# Tool Chatter on the Lathe



## FrankoManini (Oct 10, 2008)

Often whe n turning bowl grain or face grain, or when roughing out a bowl, I will get a bounce or chatter in the tool. This is caused by the piece being out of round. It seems to be "self perpetuating" in that the worse it gets, the worse it gets…

I have the hardest time with bowl gouges and on wood that might have a soft area like spalting or a bark inclusion. The only way I have been able to address it is to try and take smaller cuts, speed the lathe up, or use a scraper to gently ease the piece back to round.

Does anyone know what I might be doing to cause this and how I might go about avoiding it in the future?

Thanks!


----------



## alindobra (Oct 3, 2007)

Franko,

This issue takes a lot of patience to learn how to deal with since it depends mostly on the type of wood. You can always use the bowl gouge in a scraping cut and that will take care of the bouncing but might produce a rough surface. Turning the tool so a different part cuts might help as well. On some woods, though, when you turn end-grain, almost nothing you do will help. I usually fix the surface by sanding when the piece is dry, if that happens.
The only advice I can give you is to experiment a lot.

Alin


----------



## johnpoole (Nov 28, 2008)

a few things that helped me.. getting the tool rest a little closer to the wood.. both the ones you posted,, another thing that helped,i broke down and bought a higher grade set of tools.. i was using craftsman.. i can't remember the name of the new ones, but i got them at woodcraft.. the steel is twice as thick and way harder..

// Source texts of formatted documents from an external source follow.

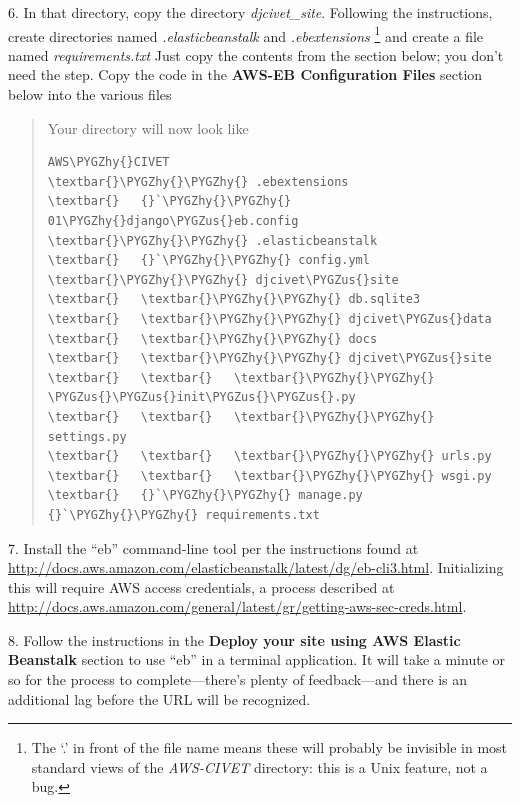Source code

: \documentclass[letterpaper,10pt,english]{sphinxmanual}
\def\PYGZus{\char`\_}
\def\PYGZhy{\char`\-}
\begin{document}
6. In that directory, copy the directory \emph{djcivet\_site}. Following the instructions, create directories named \emph{.elasticbeanstalk}
and \emph{.ebextensions} \footnote{
The ‘.’ in front of the file name means these will probably be invisible in most standard views of the \emph{AWS-CIVET}
directory: this is a Unix feature, not a bug.
}
and create a file named \emph{requirements.txt} Just copy the contents from the section below; you don't need the 
step. Copy the code in the \textbf{AWS-EB Configuration Files} section below into the various files
\begin{quote}

Your directory will now look like

\begin{Verbatim}[commandchars=\\\{\}]
AWS\PYGZhy{}CIVET
\textbar{}\PYGZhy{}\PYGZhy{} .ebextensions
\textbar{}   {}`\PYGZhy{}\PYGZhy{} 01\PYGZhy{}django\PYGZus{}eb.config
\textbar{}\PYGZhy{}\PYGZhy{} .elasticbeanstalk
\textbar{}   {}`\PYGZhy{}\PYGZhy{} config.yml
\textbar{}\PYGZhy{}\PYGZhy{} djcivet\PYGZus{}site
\textbar{}   \textbar{}\PYGZhy{}\PYGZhy{} db.sqlite3
\textbar{}   \textbar{}\PYGZhy{}\PYGZhy{} djcivet\PYGZus{}data
\textbar{}   \textbar{}\PYGZhy{}\PYGZhy{} docs
\textbar{}   \textbar{}\PYGZhy{}\PYGZhy{} djcivet\PYGZus{}site
\textbar{}   \textbar{}   \textbar{}\PYGZhy{}\PYGZhy{} \PYGZus{}\PYGZus{}init\PYGZus{}\PYGZus{}.py
\textbar{}   \textbar{}   \textbar{}\PYGZhy{}\PYGZhy{} settings.py
\textbar{}   \textbar{}   \textbar{}\PYGZhy{}\PYGZhy{} urls.py
\textbar{}   \textbar{}   \textbar{}\PYGZhy{}\PYGZhy{} wsgi.py
\textbar{}   {}`\PYGZhy{}\PYGZhy{} manage.py
{}`\PYGZhy{}\PYGZhy{} requirements.txt
\end{Verbatim}
\end{quote}

7. Install the “eb” command-line tool per the instructions found at
\href{http://docs.aws.amazon.com/elasticbeanstalk/latest/dg/eb-cli3.html}{http://docs.aws.amazon.com/elasticbeanstalk/latest/dg/eb-cli3.html}. Initializing this will require AWS access credentials, a
process described at \href{http://docs.aws.amazon.com/general/latest/gr/getting-aws-sec-creds.html}{http://docs.aws.amazon.com/general/latest/gr/getting-aws-sec-creds.html}.

8. Follow the instructions in the \textbf{Deploy your site using AWS Elastic Beanstalk} section to use “eb” in a terminal
application. It will take a minute or so for the  process to complete—there's plenty of feedback—and there is an
additional lag before the URL will be recognized.
\end{document}
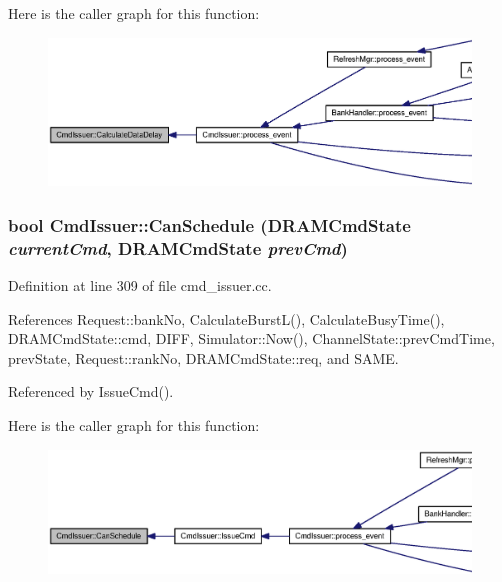 Here is the caller graph for this function:\nopagebreak
\begin{figure}[H]
\begin{center}
\leavevmode
\includegraphics[width=420pt]{classCmdIssuer_4455c4f070b8d8f9e6ae11a1e972b955_icgraph}
\end{center}
\end{figure}
\subsubsection[{CanSchedule}]{\setlength{\rightskip}{0pt plus 5cm}bool CmdIssuer::CanSchedule ({\bf DRAMCmdState} {\em currentCmd}, \/  {\bf DRAMCmdState} {\em prevCmd})}\label{classCmdIssuer_4a1322edbe59ad37ce4cfe32cf42f662}




Definition at line 309 of file cmd\_\-issuer.cc.

References Request::bankNo, CalculateBurstL(), CalculateBusyTime(), DRAMCmdState::cmd, DIFF, Simulator::Now(), ChannelState::prevCmdTime, prevState, Request::rankNo, DRAMCmdState::req, and SAME.

Referenced by IssueCmd().

Here is the caller graph for this function:\nopagebreak
\begin{figure}[H]
\begin{center}
\leavevmode
\includegraphics[width=420pt]{classCmdIssuer_4a1322edbe59ad37ce4cfe32cf42f662_icgraph}
\end{center}
\end{figure}
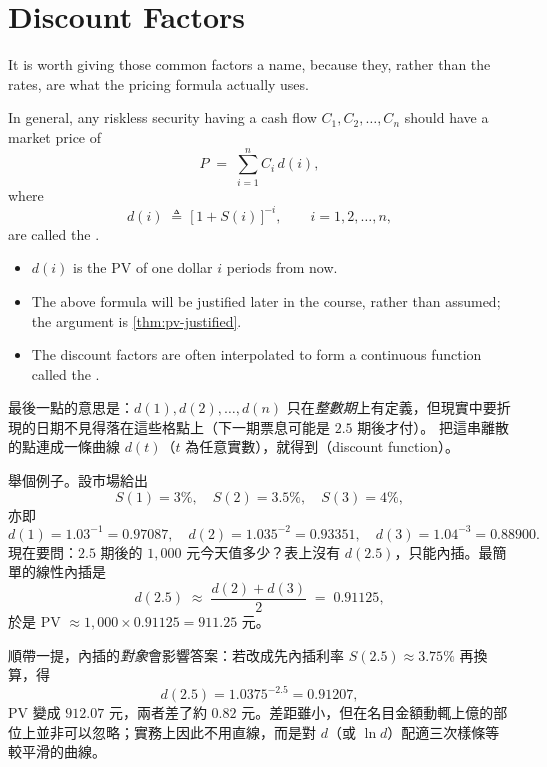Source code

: \section{Discount Factors}


It is worth giving those common factors a name, because they, rather than the rates, are what the pricing formula actually uses.

\begin{definition}
	In general, any riskless security having a cash flow $C_{1},C_{2},\ldots,C_{n}$ should have a market price of
	\begin{equation}
		P \;=\; \sum_{i=1}^{n} C_{i}\,d(i) , \label{eq:price-df}
	\end{equation}
	where
	\[
		d(i) \;\triangleq\; \bigl[\,1+S(i)\,\bigr]^{-i} , \qquad i=1,2,\ldots,n ,
	\]
	are called the .
\end{definition}

\begin{itemize}[nosep]
	\item $d(i)$ is the PV of one dollar $i$ periods from now.
	\item The above formula will be justified later in the course, rather than assumed; the argument is \autoref{thm:pv-justified}.
	\item The discount factors are often interpolated to form a continuous function called the .
\end{itemize}

\suppstart
\begin{note}
	最後一點的意思是：$d(1),d(2),\ldots,d(n)$ 只在\emph{整數期}上有定義，但現實中要折現的日期不見得落在這些格點上（下一期票息可能是 $2.5$ 期後才付）。
	把這串離散的點連成一條曲線 $d(t)$（$t$ 為任意實數），就得到（discount function）。

	舉個例子。設市場給出
	\[
		S(1)=3\%,\quad S(2)=3.5\%,\quad S(3)=4\% ,
	\]
	亦即
	\[
		d(1)=1.03^{-1}=0.97087,\quad
		d(2)=1.035^{-2}=0.93351,\quad
		d(3)=1.04^{-3}=0.88900 .
	\]
	現在要問：$2.5$ 期後的 $1{,}000$ 元今天值多少？表上沒有 $d(2.5)$，只能內插。最簡單的線性內插是
	\[
		d(2.5) \;\approx\; \frac{d(2)+d(3)}{2} \;=\; 0.91125 ,
	\]
	於是 PV $\approx 1{,}000 \times 0.91125 = 911.25$ 元。

	順帶一提，內插的\emph{對象}會影響答案：若改成先內插利率 $S(2.5) \approx 3.75\%$ 再換算，得
	\[
		d(2.5) = 1.0375^{-2.5} = 0.91207 ,
	\]
	PV 變成 $912.07$ 元，兩者差了約 $0.82$ 元。差距雖小，但在名目金額動輒上億的部位上並非可以忽略；實務上因此不用直線，而是對 $d$（或 $\ln d$）配適三次樣條等較平滑的曲線。
\end{note}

i used to carve a lot, holding the cutting edge in the same manner that i would to cut a stationary piece is how i taught myself to turn.. when you cut against the grain, i use a sharp scrapper, and finer cuts.. but i tend to take my time, at my age that's about all i can take


----------



## trifern (Feb 1, 2008)

I would recommend a freshly sharpened tool and lighter cuts. Soft areas or punky wood…good luck. You may consider fortifying the soft, punky wood with a 50/50 mixture of Elmer's glue and water.


----------



## johnpoole (Nov 28, 2008)

i bought a bottle of elmers rotten wood stablizer, (wife pick it up at lowes).. it turns punky wood into plastic.. at least it cuts like plastic..


----------



## boboswin (May 23, 2007)

You may want to buy or build yourself a couple of steady rests. they help take the "flutter" out of the wood allowing the tool to continue its path.

From wood lathe and tools
As others have already pointed out there are several factors and and no single answer.

Bob


----------



## Grumpy (Nov 9, 2007)

Franko, all of the above is good advice. You can now buy hollowing tools like the *Rolly Munroe hollowing tool* that is much more usere friendly & tollerant to dig-ins.
Heres a link
http://www.rollymunro.co.nz/html/fmain.html
There are similiar versions on the market.


----------